New entrants might eat your lunch
New entrants in the world of online payments are competing aggressively at the mass retail end of the market, but wealth management experts expect them to gradually move up the wealth segment ladder to later compete for private clients. “Beware,” one expert warned. “The industry will eat your breakfast, lunch and dinner before you realise it.”
But brand containment is an issue
While the BigTech companies will undoubtedly become threatening competitors in the mass-affluent and higher wealth space over time, their biggest challenge might be the fear of letting down their customers if they have a negative experience. Offering third-party financial products and services on their platforms opens the door to significant brand containment issues.
Partner up to achieve optimal solutions
Financial products and service providers such as global asset management companies can create the best products, but they also need to partner up with the right tech firms and FinTechs to convey and deliver their core expertise to their clients.
Empower people, don’t exclude them
The model that appears to be most viable for the wealth management industry is one in which technology reduces costs and empowers people throughout their firms, including high-cost relationship managers. Combining productivity with cost efficiency is a vital goal.
Banks must understand their value propositions
To remain competitive, private banks, especially those part of global universal banks, will have to be far more specific in terms of their value proposition. And at the retail level, pricing must be carefully refined to compete with new entrants, who are cherry-picking their way into the market. Appropriate discount models should be created to target customers who deserve price concessions, who deserve incentivisation.
Segmentation is vital
Segmentation is another associated factor. Banks must realise that some clients will not gain access to some services and information because they pay less. But at the same time they should understand that even if a customer is in a certain segment has modest account balances, they might want access to specific services and be prepared to pay for them.
“Yes,” agreed an expert, “at our bank we have different segments of clients all based on AUM and the proposition is tailored differently, but there are other ways to segment your client base; for example, according to their level of sophistication, their need for involvement in the decision-making process, their age, aspirations, and so forth.”
Hong Kong’s new virtual banks are taking root
The new virtual banks are about to “open their doors” in Hong Kong.

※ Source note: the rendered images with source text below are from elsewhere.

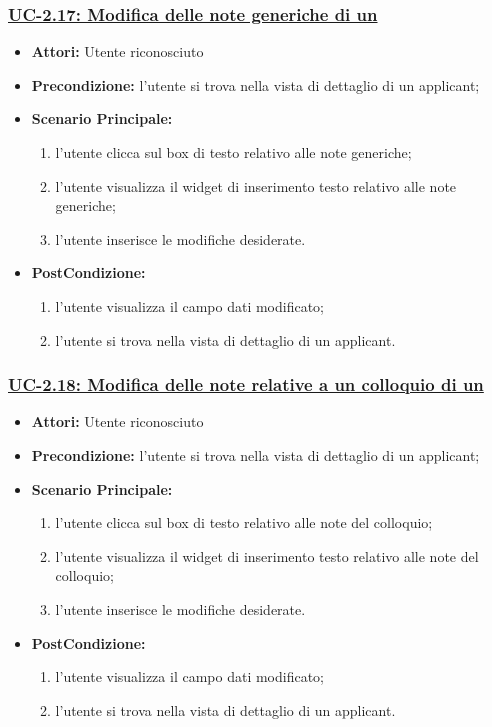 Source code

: \subsubsection{\underline{UC-2.17: Modifica delle note generiche di un \applicant}}
\begin{itemize}
	\item \textbf{Attori:} Utente riconosciuto
	\item \textbf{Precondizione:}  l'utente si trova nella vista di dettaglio di un applicant;
	\item \textbf{Scenario Principale:}
	\begin{enumerate}
		\item l'utente clicca sul box di testo relativo alle note generiche;
		\item l'utente visualizza il  widget di inserimento testo relativo alle note generiche;
		\item l'utente inserisce le modifiche desiderate.
	\end{enumerate}
	\item \textbf{PostCondizione:} 
	\begin{enumerate}
		\item l'utente visualizza il campo dati modificato;
		\item l'utente si trova nella vista di dettaglio di un applicant.
	\end{enumerate}
	
\end{itemize}

\subsubsection{\underline{UC-2.18: Modifica delle note relative a un colloquio di un \applicant}}
\begin{itemize}
	\item \textbf{Attori:} Utente riconosciuto
	\item \textbf{Precondizione:}  l'utente si trova nella vista di dettaglio di un applicant;
	\item \textbf{Scenario Principale:}
	\begin{enumerate}
		\item l'utente clicca sul box di testo relativo alle note del colloquio;
		\item l'utente visualizza il  widget di inserimento testo relativo alle note del colloquio;
		\item l'utente inserisce le modifiche desiderate.
	\end{enumerate}
	\item \textbf{PostCondizione:} 
	\begin{enumerate}
		\item l'utente visualizza il campo dati modificato;
		\item l'utente si trova nella vista di dettaglio di un applicant.
	\end{enumerate}
	
\end{itemize}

They have a two-to- three-year window to fully organise their compliance protocols, even if they are treated in the same way as established institutions. They appear to already be competing in the SME arena and in pure retail, implying they are targeting wealthier entrepreneurial clients to whom they can offer a larger suite of products and services.
Data is the new oil
Traditional banks and financial institutions have all the data they need to compete with the digital entrants who are using AI and machine learning to hone their offerings, but the banks struggle to mine the data appropriately and then act on it. This makes it tough for them to appropriately target the individual customer and offer personalised services. The main challenge is the current set-up in the IT system with various decentralised data resources.
Speed and appeal
The appeal of new entrants has much to do with speed – two hours to on-board a new entrant’s client digitally compared to at least 45 days in today’s private banking world. Furthermore, the banks must work on appealing to the future target markets, especially the younger generations who are inheriting or making much of Asia’s wealth.

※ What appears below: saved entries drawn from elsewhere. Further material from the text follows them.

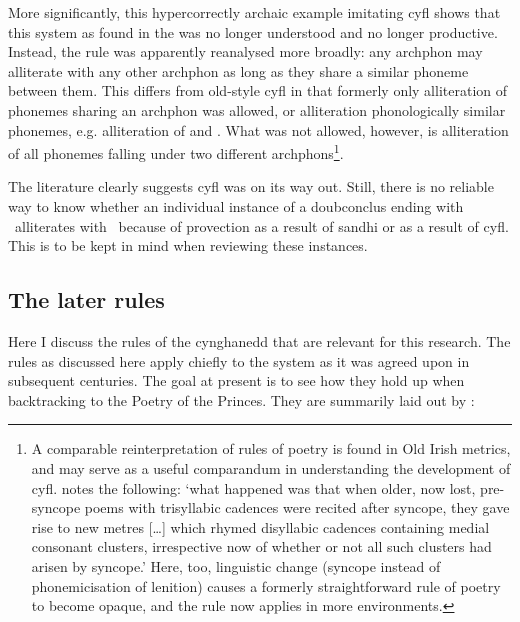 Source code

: More significantly, this hypercorrectly archaic example imitating \gls{cyfl} shows that this system as found in the  was no longer understood and no longer productive. Instead, the rule was apparently reanalysed more broadly: any \gls{archphon} may alliterate with any other \gls{archphon} as long as they share a similar phoneme between them. This differs from old-style \gls{cyfl} in that formerly only alliteration of phonemes sharing an \gls{archphon} was allowed, or alliteration phonologically similar phonemes, e.g. alliteration of  and . What was not allowed, however, is alliteration of all phonemes falling under two different \gls{archphon}s\footnote{A comparable reinterpretation of rules of poetry is found in Old Irish metrics, and may serve as a useful comparandum in understanding the development of \gls{cyfl}. \textcite[173]{sims-williams_dating_2016} notes the following: `what happened was that when older, now lost, pre-syncope poems with trisyllabic cadences were recited after syncope, they gave rise to new metres […] which rhymed disyllabic cadences containing medial consonant clusters, irrespective now of whether or not all such clusters had arisen by syncope.' Here, too, linguistic change (syncope instead of phonemicisation of lenition) causes a formerly straightforward rule of poetry to become opaque, and the rule now applies in more environments.
}.

The literature clearly suggests \gls{cyfl} was on its way out. Still, there is no reliable way to know whether an individual instance of a \gls{doubconclus} ending with \lT\ alliterates with \xT\ because of provection as a result of sandhi or as a result of \gls{cyfl}. This is to be kept in mind when reviewing these instances.

\subsection{The later rules}
\label{sec:later-rules}
Here I discuss the rules of the cynghanedd that are relevant for this research. The rules as discussed here apply chiefly to the system as it was agreed upon in subsequent centuries. The goal at present is to see how they hold up when backtracking to the Poetry of the Princes.
They are summarily laid out by \textcite{roberts_anghenion_1973}:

Will data become threatening?
Fast-forward five years, will the use of data to personalise ideas become “creepy” in its accuracy of invasiveness? Or do the younger, digital-savvy populations simply care far more about convenience than privacy, which has been a priority for the older generations in Asia.

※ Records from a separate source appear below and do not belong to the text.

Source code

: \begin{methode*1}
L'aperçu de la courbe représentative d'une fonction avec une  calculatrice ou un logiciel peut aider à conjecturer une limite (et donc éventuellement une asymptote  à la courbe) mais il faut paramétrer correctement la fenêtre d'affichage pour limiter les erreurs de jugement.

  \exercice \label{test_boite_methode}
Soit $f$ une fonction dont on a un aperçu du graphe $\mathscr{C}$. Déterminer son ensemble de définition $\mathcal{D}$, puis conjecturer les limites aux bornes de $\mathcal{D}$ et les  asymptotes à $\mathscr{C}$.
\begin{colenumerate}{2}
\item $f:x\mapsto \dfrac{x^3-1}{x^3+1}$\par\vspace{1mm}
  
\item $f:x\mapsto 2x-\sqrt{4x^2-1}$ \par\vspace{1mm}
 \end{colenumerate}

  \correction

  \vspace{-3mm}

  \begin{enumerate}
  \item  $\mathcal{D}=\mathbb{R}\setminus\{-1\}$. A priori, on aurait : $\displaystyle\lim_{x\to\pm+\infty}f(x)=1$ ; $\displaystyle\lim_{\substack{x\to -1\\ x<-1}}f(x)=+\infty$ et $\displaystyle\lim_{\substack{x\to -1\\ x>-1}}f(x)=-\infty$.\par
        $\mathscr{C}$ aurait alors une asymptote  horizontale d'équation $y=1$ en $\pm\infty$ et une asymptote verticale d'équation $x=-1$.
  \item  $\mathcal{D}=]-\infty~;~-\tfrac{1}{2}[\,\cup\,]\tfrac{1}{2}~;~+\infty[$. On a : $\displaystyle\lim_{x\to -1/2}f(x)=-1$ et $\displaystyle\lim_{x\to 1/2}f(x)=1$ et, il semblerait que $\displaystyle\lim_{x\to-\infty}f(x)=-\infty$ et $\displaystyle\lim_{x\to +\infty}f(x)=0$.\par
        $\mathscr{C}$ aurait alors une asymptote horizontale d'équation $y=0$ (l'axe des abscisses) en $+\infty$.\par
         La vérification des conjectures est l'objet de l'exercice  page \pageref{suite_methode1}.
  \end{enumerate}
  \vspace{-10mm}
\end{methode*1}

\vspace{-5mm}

Conditions for consent need to be comprehensive
All providers must think very carefully about the legal ramifications of data usage and storage. Disclosure of information and disclaimers have to be structured thoughtfully.
Tear down and re-build?
A frightening thought for the industry - would current leaders be better off tearing down their houses and re-building from square one? China might be an indication of the future. Bill Gates’ prediction that banks as we know them would disappear before long is becoming reality. But radical moves such as tearing down and re-building are not likely as this requires slashing revenues for some years before benefits are reaped. Such a move is too risky for most global or independent private bank leaders.
End key observations
Internally banks are focusing on innovation, but also on changing their culture. “How do we take an agile approach and collect internal and external data to make better decisions that permeate through to a better customer proposition?” asked an attendee.
From the top down
“My bank’s strategy is driven from the top down, and at the heart of the bank, so it’s far more than a digital project. Understanding the BigTech players such as Google, Amazon and Netflix is part of our strategy. In fact, some of our top managers have travelled across the US to learn how we can change our work models, culture and the way we run projects. Another vital element is being really serious about the investment budget, both in terms of applications and infrastructure. We know that in the future competition may come from traditional banks, but also from newer giants such as Tencent or Alibaba, so we must be ready.”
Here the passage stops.